Breach of a Last Chance Agreement justifies termination

In 2026 CanLII 29942 (BC LA) | Trinity Western University v Educate BC, CLAC Local 62 | CanLII, Arbitrator Knapp Arbitrator Knapp upheld a last-chance agreement. 

The grievor, a librarian with 43 years of service and a discipline-free record, was initially suspended for three weeks in November 2024 after making disparaging remarks about the University Librarian during a staff meeting. Through a negotiated settlement, the suspension was reduced to eight days in exchange for the grievor’s written agreement that any future misconduct involving insubordination, disrespect, or violations of the University’s conduct standards would lead to immediate termination, a last change agreement.

On April 15, 2025, during a one-on-one check-in with his supervisor, the grievor reiterated criticisms similar to those that had prompted his earlier discipline. He was subsequently terminated.

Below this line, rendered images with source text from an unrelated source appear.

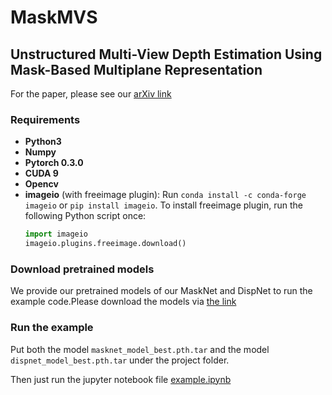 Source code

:# MaskMVS
## Unstructured Multi-View Depth Estimation Using Mask-Based Multiplane Representation

For the paper, please see our [arXiv link](https://arxiv.org/abs/1902.02166)


### Requirements

- **Python3**
- **Numpy**
- **Pytorch 0.3.0**
- **CUDA 9**
- **Opencv**
- **imageio** (with freeimage plugin): Run ``conda install -c conda-forge imageio`` or ``pip install imageio``. To install freeimage plugin, run the following Python script once:
    ```python 
    import imageio
    imageio.plugins.freeimage.download()
    ```
### Download pretrained models
We provide our pretrained models of our MaskNet and DispNet to run the example code.Please download the models via [the link]() 


### Run the example
Put both the model ```masknet_model_best.pth.tar``` and the model ```dispnet_model_best.pth.tar``` under the project folder.

Then just run the jupyter notebook file [example.ipynb](https://github.com/AaltoVision/MaskMVS/blob/master/example.ipynb)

Arbitrator Knapp noted this last-chance agreement was unusual as it resulted from a negotiated suspension reduction rather than termination, and that the bargain favoured the University more than the grievor. Further, the agreement did not include the phrase last-chance. Nevertheless, she found that this was the bargain the parties had negotiated, with clear expectations and consequences. The grievor had been given time to reflect on his behaviour before repeating the same conduct that led to the original discipline. Arbitrator Knapp concluded that there were no compelling reasons to mitigate the termination and dismissed the grievance.

What do you need to know?

This decision indicates that a last-chance agreement can still be effective even if the label is absent from the document. When the parties clearly agree that any further specified misconduct will lead to termination for just cause, arbitrators will need strong and compelling reasons to deviate from that outcome.